You might worry that while juggling work, family, and school responsibilities, you will not have enough time to study. Truthfully, it is harder to focus and find motivation after a long day at work, but it can be done. You need to come up with a plan of action, to prepare yourself mentally, and to figure out what works for you. We are here to help you through the process. \

Read our post on how to become a nurse while working full time in order to make the best out of both experiences. 

However, keep in mind that the educational path you embark on is also a factor that determines how possible it is for you to keep a job. For instance, accelerated programs tend to be more challenging, which might make it harder to divide your efforts between work and school. So, choose your school and nursing program carefully, opting for one that allows you to study at your own pace. That might extend the duration of your studies, but it will get you one step closer to your goal. 
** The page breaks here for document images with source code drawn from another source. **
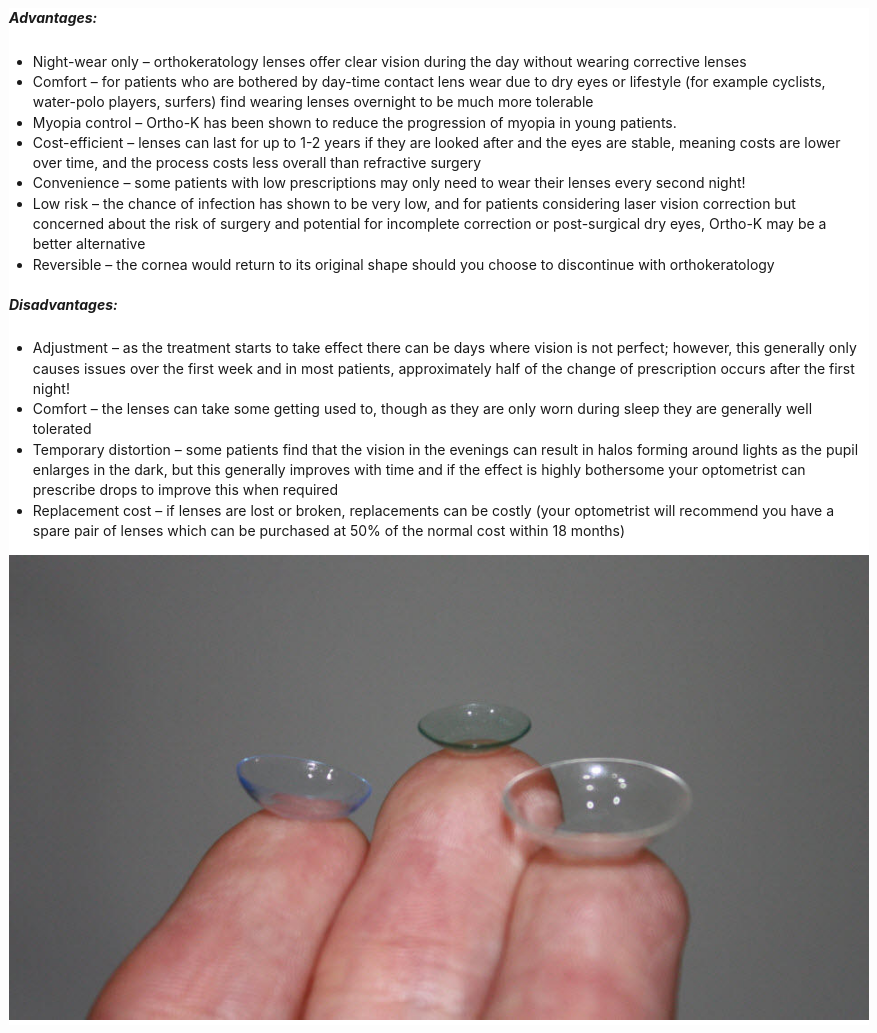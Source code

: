 ##### Advantages: 

  * Night-wear only – orthokeratology lenses offer clear vision during the day without wearing corrective lenses
  * Comfort – for patients who are bothered by day-time contact lens wear due to dry eyes or lifestyle (for example cyclists, water-polo players, surfers) find wearing lenses overnight to be much more tolerable
  * Myopia control – Ortho-K has been shown to reduce the progression of myopia in young patients.
  * Cost-efficient – lenses can last for up to 1-2 years if they are looked after and the eyes are stable, meaning costs are lower over time, and the process costs less overall than refractive surgery
  * Convenience – some patients with low prescriptions may only need to wear their lenses every second night!
  * Low risk – the chance of infection has shown to be very low, and for patients considering laser vision correction but concerned about the risk of surgery and potential for incomplete correction or post-surgical dry eyes, Ortho-K may be a better alternative
  * Reversible – the cornea would return to its original shape should you choose to discontinue with orthokeratology


##### Disadvantages:

  * Adjustment – as the treatment starts to take effect there can be days where vision is not perfect; however, this generally only causes issues over the first week and in most patients, approximately half of the change of prescription occurs after the first night!
  * Comfort – the lenses can take some getting used to, though as they are only worn during sleep they are generally well tolerated
  * Temporary distortion – some patients find that the vision in the evenings can result in halos forming around lights as the pupil enlarges in the dark, but this generally improves with time and if the effect is highly bothersome your optometrist can prescribe drops to improve this when required
  * Replacement cost – if lenses are lost or broken, replacements can be costly (your optometrist will recommend you have a spare pair of lenses which can be purchased at 50% of the normal cost within 18 months)



![](scl-rgp-scleral-2.jpg)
From picking a job with a flexible schedule to making sure you enter a nursing program that offers online training (making it more career-friendly), there are ways for you to manage nursing school and real life. Overall, it’s up to you to find the middle ground that works for you. With perseverance and determination, you’ll be able to face everything life throws at you. 

Frequently Asked Questions

How Long Does It Take to Get an LPN License?

To get PN licensure, you must pursue a program that takes between 1 year and 16 months to complete. Once you have graduated from the PN diploma program, you must attend and pass the NCLEX-PN. If you fail the exam, you must wait 45 days to retake it.

How Long Does It Take to Become a Registered Nurse After High School?

If you aim to become a registered nurse with no previous experience or accreditation, you can either pursue an ADN or ASN program that takes 2 years or a BSN degree program that takes 3 to 4 years. While associate degrees are the fastest route to becoming a registered nurse, many states and employers will require you to earn a Bachelor of Science in Nursing at some point in your career, which you can do through RN-to-BSN bridge programs (with a length of 1 year).

What Is the Fastest Way to Become a Registered Nurse?

The fastest way to become a registered nurse depends on your starting point and previous accreditation in the field. If you are starting from zero, you can pursue a 2-year ADN program and pass the NCLEX-RN to become an RN. However, if you are already a licensed practical nurse, you can complete an LPN-to-ASN program within as few as 16 months, take the exam, and become a registered nurse.

How Long to Become a Nurse Practitioner (NP)?

Nurse practitioners need to earn a master's degree in nursing (MSN), which generally takes 2 years to complete. However, MSN programs require applicants to hold a bachelor’s degree in nursing, which would add an additional 3-to-4 years of education. So, if you are starting from scratch, you can expect to be in school from 5 to 6 years in total before receiving an MSN degree and becoming a nurse practitioner.

What Is the Most Common Degree in the Nursing Industry?

According to the American Association of Colleges of Nursing, as of 2022, the broad majority (71.7%) of the RN workforce holds a BSN or higher degree, with over half (51.5%) of new job applicants having a bachelor’s degree in nursing or higher degree.